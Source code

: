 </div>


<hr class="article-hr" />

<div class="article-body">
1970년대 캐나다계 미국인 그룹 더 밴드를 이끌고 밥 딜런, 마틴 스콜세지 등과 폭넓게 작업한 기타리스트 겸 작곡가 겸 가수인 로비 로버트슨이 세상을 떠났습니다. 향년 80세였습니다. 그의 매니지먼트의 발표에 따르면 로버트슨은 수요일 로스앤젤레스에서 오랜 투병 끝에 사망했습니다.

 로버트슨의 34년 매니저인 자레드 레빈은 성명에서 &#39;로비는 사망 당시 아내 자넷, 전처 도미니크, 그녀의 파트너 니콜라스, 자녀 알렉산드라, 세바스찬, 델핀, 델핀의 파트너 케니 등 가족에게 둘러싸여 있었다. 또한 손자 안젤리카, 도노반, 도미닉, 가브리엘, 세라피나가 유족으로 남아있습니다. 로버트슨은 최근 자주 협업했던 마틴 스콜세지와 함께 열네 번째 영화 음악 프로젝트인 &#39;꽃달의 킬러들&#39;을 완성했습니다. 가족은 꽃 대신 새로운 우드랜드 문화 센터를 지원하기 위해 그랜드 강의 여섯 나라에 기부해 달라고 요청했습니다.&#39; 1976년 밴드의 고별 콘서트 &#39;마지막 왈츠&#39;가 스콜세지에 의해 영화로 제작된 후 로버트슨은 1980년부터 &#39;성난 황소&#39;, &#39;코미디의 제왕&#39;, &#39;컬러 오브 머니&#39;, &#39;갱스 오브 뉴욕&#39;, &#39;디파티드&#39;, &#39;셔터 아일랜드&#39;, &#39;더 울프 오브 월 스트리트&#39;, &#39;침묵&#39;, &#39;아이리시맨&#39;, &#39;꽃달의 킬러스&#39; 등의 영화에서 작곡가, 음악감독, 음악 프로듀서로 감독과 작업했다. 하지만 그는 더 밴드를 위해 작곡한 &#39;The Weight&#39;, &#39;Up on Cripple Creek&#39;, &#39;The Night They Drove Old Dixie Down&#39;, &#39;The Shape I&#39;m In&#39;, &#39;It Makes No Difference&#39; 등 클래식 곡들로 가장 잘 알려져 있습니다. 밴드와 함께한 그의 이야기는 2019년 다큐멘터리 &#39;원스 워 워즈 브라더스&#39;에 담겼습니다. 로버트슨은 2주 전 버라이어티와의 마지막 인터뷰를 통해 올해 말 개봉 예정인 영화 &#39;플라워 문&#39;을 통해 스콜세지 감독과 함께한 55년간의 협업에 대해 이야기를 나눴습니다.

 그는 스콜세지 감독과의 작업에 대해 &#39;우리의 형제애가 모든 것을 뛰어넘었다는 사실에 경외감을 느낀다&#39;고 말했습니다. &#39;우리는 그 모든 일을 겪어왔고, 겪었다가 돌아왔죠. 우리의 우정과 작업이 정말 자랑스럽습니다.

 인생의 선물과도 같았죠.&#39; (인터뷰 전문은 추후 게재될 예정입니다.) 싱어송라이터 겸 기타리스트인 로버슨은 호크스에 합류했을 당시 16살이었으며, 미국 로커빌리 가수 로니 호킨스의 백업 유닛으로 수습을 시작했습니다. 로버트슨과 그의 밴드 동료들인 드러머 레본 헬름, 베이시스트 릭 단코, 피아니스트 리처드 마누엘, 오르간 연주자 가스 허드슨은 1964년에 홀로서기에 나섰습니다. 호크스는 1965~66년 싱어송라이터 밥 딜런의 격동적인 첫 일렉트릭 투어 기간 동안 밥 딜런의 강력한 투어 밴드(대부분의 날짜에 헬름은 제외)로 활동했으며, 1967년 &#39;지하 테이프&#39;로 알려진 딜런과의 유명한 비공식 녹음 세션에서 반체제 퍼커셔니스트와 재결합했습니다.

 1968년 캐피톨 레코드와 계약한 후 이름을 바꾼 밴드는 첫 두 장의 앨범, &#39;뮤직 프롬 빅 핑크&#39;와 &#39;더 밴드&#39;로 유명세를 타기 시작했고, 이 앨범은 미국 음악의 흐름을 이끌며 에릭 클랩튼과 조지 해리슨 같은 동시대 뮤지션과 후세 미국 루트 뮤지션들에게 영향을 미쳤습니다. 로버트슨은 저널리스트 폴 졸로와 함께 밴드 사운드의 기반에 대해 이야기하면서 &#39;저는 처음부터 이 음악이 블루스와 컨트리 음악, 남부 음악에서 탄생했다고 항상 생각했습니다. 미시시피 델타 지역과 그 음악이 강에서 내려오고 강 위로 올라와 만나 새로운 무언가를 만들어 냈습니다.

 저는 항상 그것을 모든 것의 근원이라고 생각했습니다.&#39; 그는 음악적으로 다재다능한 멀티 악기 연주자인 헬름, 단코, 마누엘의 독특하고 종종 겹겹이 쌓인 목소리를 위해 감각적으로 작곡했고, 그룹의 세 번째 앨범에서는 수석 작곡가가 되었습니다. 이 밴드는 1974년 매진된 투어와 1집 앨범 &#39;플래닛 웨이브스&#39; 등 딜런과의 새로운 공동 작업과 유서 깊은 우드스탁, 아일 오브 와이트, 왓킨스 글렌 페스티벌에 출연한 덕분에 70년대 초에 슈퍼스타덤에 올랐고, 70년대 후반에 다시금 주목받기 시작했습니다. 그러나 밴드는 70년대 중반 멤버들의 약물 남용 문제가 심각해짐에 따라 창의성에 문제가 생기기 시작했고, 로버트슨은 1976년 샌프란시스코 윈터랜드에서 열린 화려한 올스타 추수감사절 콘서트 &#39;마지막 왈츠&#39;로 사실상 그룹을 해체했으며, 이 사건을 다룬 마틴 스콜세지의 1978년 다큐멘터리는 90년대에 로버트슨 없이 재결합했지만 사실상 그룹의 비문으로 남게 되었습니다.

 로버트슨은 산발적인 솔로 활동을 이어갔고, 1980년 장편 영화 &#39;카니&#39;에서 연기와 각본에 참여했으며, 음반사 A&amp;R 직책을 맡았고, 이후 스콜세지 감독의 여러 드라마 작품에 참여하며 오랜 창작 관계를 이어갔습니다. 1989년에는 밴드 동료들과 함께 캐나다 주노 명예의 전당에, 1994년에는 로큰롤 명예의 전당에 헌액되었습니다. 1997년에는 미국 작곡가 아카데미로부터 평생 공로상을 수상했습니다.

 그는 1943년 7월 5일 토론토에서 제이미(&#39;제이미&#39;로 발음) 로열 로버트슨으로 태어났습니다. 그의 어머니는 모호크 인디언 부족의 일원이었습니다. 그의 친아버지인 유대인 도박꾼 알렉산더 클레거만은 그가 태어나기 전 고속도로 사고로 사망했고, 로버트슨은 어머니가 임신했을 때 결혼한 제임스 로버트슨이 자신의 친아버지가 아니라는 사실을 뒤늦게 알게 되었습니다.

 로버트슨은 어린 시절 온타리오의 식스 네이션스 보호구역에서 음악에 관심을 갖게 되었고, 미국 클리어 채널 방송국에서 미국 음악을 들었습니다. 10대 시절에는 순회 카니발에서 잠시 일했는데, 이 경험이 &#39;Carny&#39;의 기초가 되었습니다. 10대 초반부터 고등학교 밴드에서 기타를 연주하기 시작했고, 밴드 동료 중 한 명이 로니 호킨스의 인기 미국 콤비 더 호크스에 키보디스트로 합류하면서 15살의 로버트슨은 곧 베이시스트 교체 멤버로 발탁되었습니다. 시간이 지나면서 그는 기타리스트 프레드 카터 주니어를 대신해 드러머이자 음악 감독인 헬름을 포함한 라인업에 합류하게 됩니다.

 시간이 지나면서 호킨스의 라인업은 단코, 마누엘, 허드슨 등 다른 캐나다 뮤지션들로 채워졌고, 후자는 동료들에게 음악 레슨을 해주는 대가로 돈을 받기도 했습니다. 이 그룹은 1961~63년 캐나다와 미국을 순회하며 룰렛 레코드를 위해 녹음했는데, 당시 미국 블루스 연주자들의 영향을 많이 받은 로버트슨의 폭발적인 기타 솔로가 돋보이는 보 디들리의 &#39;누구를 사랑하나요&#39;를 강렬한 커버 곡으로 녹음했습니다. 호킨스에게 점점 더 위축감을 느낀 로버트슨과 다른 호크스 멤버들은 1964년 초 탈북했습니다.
- - - - -
Set down, exactly as they appear above, all lines from the one that has "인생의 선물과도 같았죠.&#39;" down to the one that has "1968년 캐피톨 레코드와", including those two and no others.

- _Response to the task_:
 인생의 선물과도 같았죠.&#39; (인터뷰 전문은 추후 게재될 예정입니다.) 싱어송라이터 겸 기타리스트인 로버슨은 호크스에 합류했을 당시 16살이었으며, 미국 로커빌리 가수 로니 호킨스의 백업 유닛으로 수습을 시작했습니다. 로버트슨과 그의 밴드 동료들인 드러머 레본 헬름, 베이시스트 릭 단코, 피아니스트 리처드 마누엘, 오르간 연주자 가스 허드슨은 1964년에 홀로서기에 나섰습니다. 호크스는 1965~66년 싱어송라이터 밥 딜런의 격동적인 첫 일렉트릭 투어 기간 동안 밥 딜런의 강력한 투어 밴드(대부분의 날짜에 헬름은 제외)로 활동했으며, 1967년 &#39;지하 테이프&#39;로 알려진 딜런과의 유명한 비공식 녹음 세션에서 반체제 퍼커셔니스트와 재결합했습니다.

 1968년 캐피톨 레코드와 계약한 후 이름을 바꾼 밴드는 첫 두 장의 앨범, &#39;뮤직 프롬 빅 핑크&#39;와 &#39;더 밴드&#39;로 유명세를 타기 시작했고, 이 앨범은 미국 음악의 흐름을 이끌며 에릭 클랩튼과 조지 해리슨 같은 동시대 뮤지션과 후세 미국 루트 뮤지션들에게 영향을 미쳤습니다. 로버트슨은 저널리스트 폴 졸로와 함께 밴드 사운드의 기반에 대해 이야기하면서 &#39;저는 처음부터 이 음악이 블루스와 컨트리 음악, 남부 음악에서 탄생했다고 항상 생각했습니다. 미시시피 델타 지역과 그 음악이 강에서 내려오고 강 위로 올라와 만나 새로운 무언가를 만들어 냈습니다.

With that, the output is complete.